I couldn’t speak. I stood listening as sounds of the television poured out the window – two Middle Eastern men shaking hands after signing a peace accord.
“You selling them chocolate bars for school?”
I nodded, lifting the box of chocolate bars and holding them out in front of me.
“Tell you what,” he said, drawing a deep breath. “You come by tomorrow, and I’ll buy all them bars from you. My check comes in tomorrow.”
“I’ll stop in tomorrow after school,” I blurted out.
He turned around, squinted up at the sun and then back to me.
“You hot? You want something to drink?”
I knew better than to go into stranger’s homes, but he didn’t look like much of a stranger to me. I was thirsty, so I went in.
I waited by the door, nervously shoving my hands in and out of my pockets, while he poured me a glass of orange juice.
“Here you go,” he said, handing me the juice.
I drank it all in one drink and handed the glass back to him. “Thank you,” I said, wiping my mouth with my jacket sleeve.
“You come by here tomorrow, and I’ll buy those bars from you.”
“I’ll be back tomorrow,” I said.
I was about to turn and leave when he spoke.
“Wait a second there, squirt. You didn’t tell me your name.”
“Tyler,” I said, turning back around. “What’s yours.”
“George,” he smiled, “but you call me Big George. That’s what everybody calls me.”
The next day I arrived back at Big George’s trailer with the box of chocolate bars. As I crept slowly up his driveway, I could see him watching me from the window. He came out and greeted me on the doorstep.
“Well, well,” he said, “you’re back.”
“I promised,” I said.
“I like a boy who keeps his promises,” he smiled. “Why don’t you come on in here, and I’ll get you your money.”
He sat down at the kitchen table, and pulled a chair out. “Why don’t you go get yourself a glass of juice, and come sit down with me,” he said, patting the empty chair next to him.
I poured myself a tall glass of orange juice and sat down at the table.
He reached into his shirt pocket, pulled out a pack of cigarettes, and shook one loose for himself. He lit it. “I have something I want to show you,” he said, though a cloud of smoke. He reached down in a plastic bag beside the chair and pulled out a magazine, and set it down in front of me.
“What’s this for,” I said, flipping through the magazine, full of pictures of Chinese girls.
“You buy them,” he said, unbuttoning his cuffs as if to roll up his sleeves.
“You buy the girls?” I asked.
“They’re mail order brides.
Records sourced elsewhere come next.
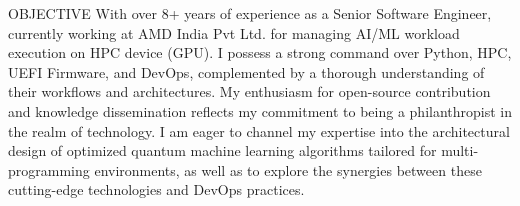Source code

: \documentclass{resume} %
\begin{document}
\def\profile{0}


\begin{rSection}{OBJECTIVE}
{With over 8+ years of experience as a Senior Software Engineer, currently working at AMD India Pvt Ltd. for managing AI/ML workload execution on HPC device (GPU). I possess a strong command over Python, HPC, UEFI Firmware, and DevOps, complemented by a thorough understanding of their workflows and architectures. My enthusiasm for open-source contribution and knowledge dissemination reflects my commitment to being a philanthropist in the realm of technology. I am eager to channel my expertise into the architectural design of optimized quantum machine learning algorithms tailored for multi-programming environments, as well as to explore the synergies between these cutting-edge technologies and DevOps practices.}

\end{rSection}




\end{document}
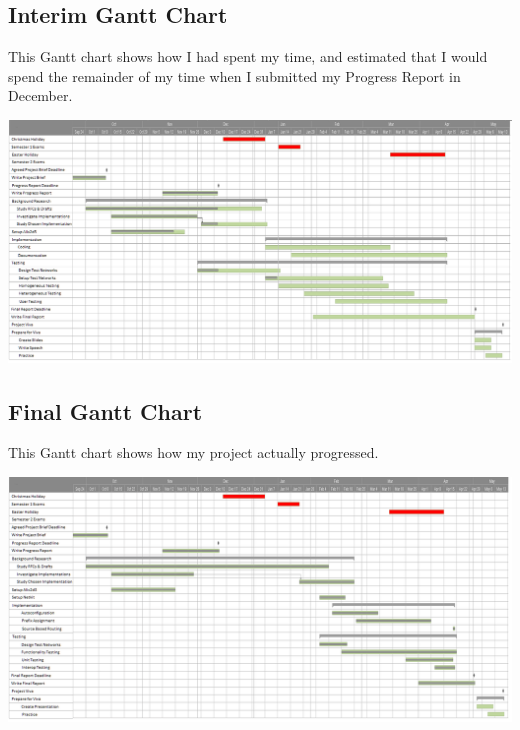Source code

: \documentclass[12pt,a4paper,twoside]{report}
\begin{document}
\pagebreak
\begin{landscape} 
\subsection{Interim Gantt Chart}
This Gantt chart shows how I had spent my time, and estimated that I would
spend the remainder of my time when I submitted my Progress Report in December. 

\begin{center}
  \hspace*{-0.75cm}
  \includegraphics[width=1.\linewidth]{../Gantt/EvenBetterDec.png}
\end{center}

\pagebreak

\subsection{Final Gantt Chart}
This Gantt chart shows how my project actually progressed.

\begin{center}
  \hspace*{-0.75cm}
  \includegraphics[width=1.\linewidth]{../Gantt/EvenBetterApril.png}
\end{center}

\end{landscape}
\end{document}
One of them is going to be my wife someday,” he said, proudly. “Did I ever tell you that you remind me of a guy I knew over in Korea? He never did catch on quick either. You’re just like him.”
“How will she get here?” I asked, changing the subject.
“I’ll buy her a plane ticket.”
“And she’s going to come here and live in your trailer?”
“Yes.”
“How do you know she’s going to want to marry you?”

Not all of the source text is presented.